The clinic made news in August when it released a press release saying an employee had caused a hepatitis C outbreak. Steven Beumel, 47, was a radiation technician at the clinic before he was arrested for stealing drugs to feed his painkiller addiction. He is accused of injecting himself with Fentanyl, a painkiller, intended for patients undergoing invasive procedures. After he was done, he would allegedly replace the drug with plain saline solution, but re-use the needle he had used on himself — exposing patients to anything he had in his system and depriving them of the painkiller. A report from September says at least three people were believed infected with hepatitis C, and at least two have died. Wolford’s lawsuit alleges that her husband died from hepatitis C acquired at the clinic, almost certainly from Beumel.
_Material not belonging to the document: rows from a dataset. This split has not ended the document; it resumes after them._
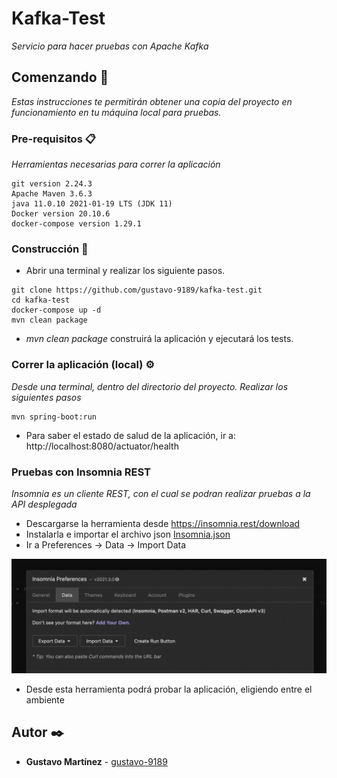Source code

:# Kafka-Test

_Servicio para hacer pruebas con Apache Kafka_

## Comenzando 🚀

_Estas instrucciones te permitirán obtener una copia del proyecto en funcionamiento en tu máquina local para pruebas._

### Pre-requisitos 📋

_Herramientas necesarias para correr la aplicación_

```
git version 2.24.3
Apache Maven 3.6.3
java 11.0.10 2021-01-19 LTS (JDK 11)
Docker version 20.10.6
docker-compose version 1.29.1
```

### Construcción 🔧

+ Abrir una terminal y realizar los siguiente pasos.

```
git clone https://github.com/gustavo-9189/kafka-test.git
cd kafka-test
docker-compose up -d
mvn clean package
```
+ _mvn clean package_ construirá la aplicación y ejecutará los tests.

### Correr la aplicación (local) ⚙️

_Desde una terminal, dentro del directorio del proyecto. Realizar los siguientes pasos_

```
mvn spring-boot:run
```
+ Para saber el estado de salud de la aplicación, ir a: http://localhost:8080/actuator/health

### Pruebas con Insomnia REST
_Insomnia es un cliente REST, con el cual se podran realizar pruebas a la API desplegada_
+ Descargarse la herramienta desde https://insomnia.rest/download
+ Instalarla e importar el archivo json [Insomnia.json](./docs/Insomnia.json)
+ Ir a Preferences -> Data -> Import Data

![deployTag](./docs/images/insomniaImport.png)

+ Desde esta herramienta podrá probar la aplicación, eligiendo entre el ambiente

## Autor ✒️

* **Gustavo Martínez** - [gustavo-9189](https://github.com/gustavo-9189)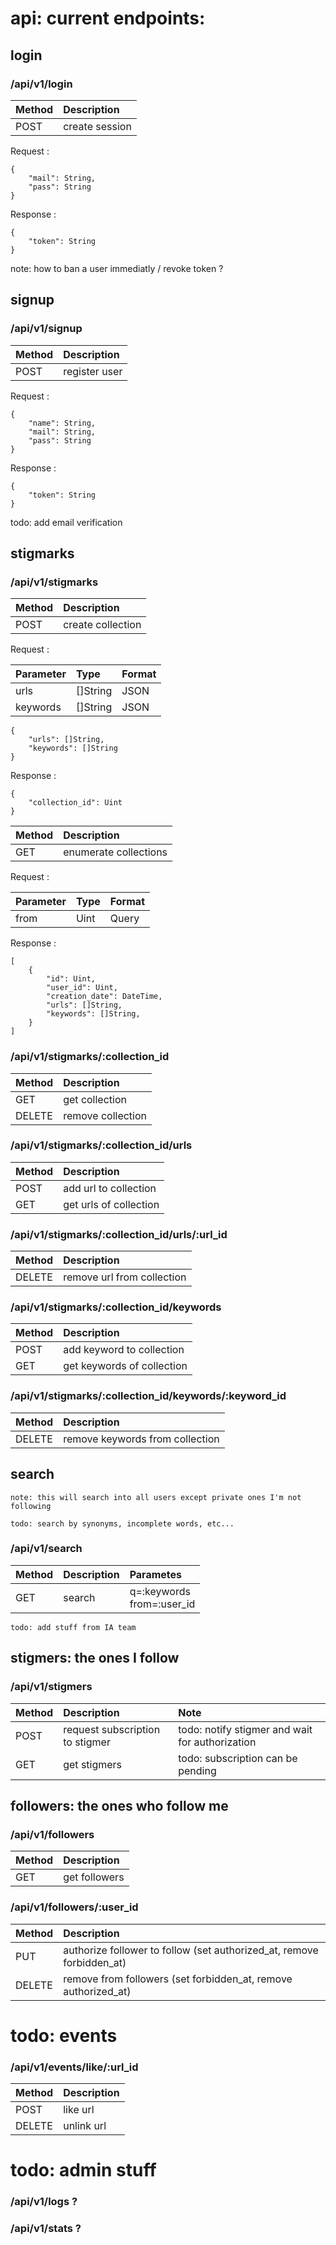 # api: current endpoints:

## login

### /api/v1/login

| Method | Description |
| :-- | :-- |
| POST | create session |

Request :
```
{
    "mail": String,
    "pass": String
}
```

Response :
```
{
    "token": String
}
```

note: how to ban a user immediatly / revoke token ?

## signup

### /api/v1/signup

| Method | Description |
| :-- | :-- |
| POST | register user |

Request :
```
{
    "name": String,
    "mail": String,
    "pass": String
}
```

Response :
```
{
    "token": String
}
```

todo: add email verification

## stigmarks

### /api/v1/stigmarks

| Method | Description |
| :-- | :-- |
| POST | create collection |

Request :

| Parameter | Type | Format |
| :-- | :-- | :-- |
| urls | []String | JSON |
| keywords | []String | JSON |

```
{
    "urls": []String,
    "keywords": []String
}
```

Response :
```
{
    "collection_id": Uint
}
```

| Method | Description |
| :-- | :-- |
| GET | enumerate collections |

Request :

| Parameter | Type | Format |
| :-- | :-- | :-- |
| from | Uint | Query |

Response :
```
[
    {
        "id": Uint,
        "user_id": Uint,
        "creation_date": DateTime,
        "urls": []String,
        "keywords": []String,
    }
]
```

### /api/v1/stigmarks/:collection_id

| Method | Description |
| :-- | :-- |
| GET | get collection | 
| DELETE | remove collection | 

### /api/v1/stigmarks/:collection_id/urls

| Method | Description |
| :-- | :-- |
| POST | add url to collection |
| GET | get urls of collection |

### /api/v1/stigmarks/:collection_id/urls/:url_id

| Method | Description |
| :-- | :-- |
| DELETE | remove url from collection |

### /api/v1/stigmarks/:collection_id/keywords

| Method | Description |
| :-- | :-- |
| POST | add keyword to collection |
| GET | get keywords of collection |

### /api/v1/stigmarks/:collection_id/keywords/:keyword_id

| Method | Description |
| :-- | :-- |
| DELETE | remove keywords from collection |

## search          

    note: this will search into all users except private ones I'm not following

    todo: search by synonyms, incomplete words, etc...

### /api/v1/search

| Method | Description | Parametes |
| :-- | :-- | :-- |
| GET | search | q=:keywords <br /> from=:user_id |

    todo: add stuff from IA team

## stigmers: the ones I follow

### /api/v1/stigmers        

| Method | Description | Note |
| :-- | :-- | :-- |
| POST | request subscription to stigmer | todo: notify stigmer and wait for authorization |
| GET | get stigmers | todo: subscription can be pending |

## followers: the ones who follow me

### /api/v1/followers

| Method | Description |
| :-- | :-- |
| GET | get followers |

### /api/v1/followers/:user_id

| Method | Description |
| :-- | :-- |
| PUT | authorize follower to follow (set authorized_at, remove forbidden_at) |
| DELETE | remove from followers (set forbidden_at, remove authorized_at) |

# todo: events

### /api/v1/events/like/:url_id

| Method | Description |
| :-- | :-- |
| POST | like url |
| DELETE | unlink url |

# todo: admin stuff
      
### /api/v1/logs ?

### /api/v1/stats ?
As a Davie medical malpractice lawyer, I suspect Peggy Wolford will have a strong case. The hepatitis C outbreak at the Mayo Clinic Florida was an important story for the local press at the time, and one report suggested that the clinic and health authorities knew about the outbreak long before they figured out where it came from. Affected families can reasonably argue that the clinic failed to supervise Beumel or take as much corrective action as the situation required. In most situations, employers are legally responsible for the actions of their employees while at work, and for supervising those employees adequately. Dennis Wolford’s situation was particularly horrifying because hepatitis attacks the liver, and Wolford was in the clinic to receive a liver transplant. In that situation, the clinic would have a special duty to prevent anything that weakens the liver and immune system further.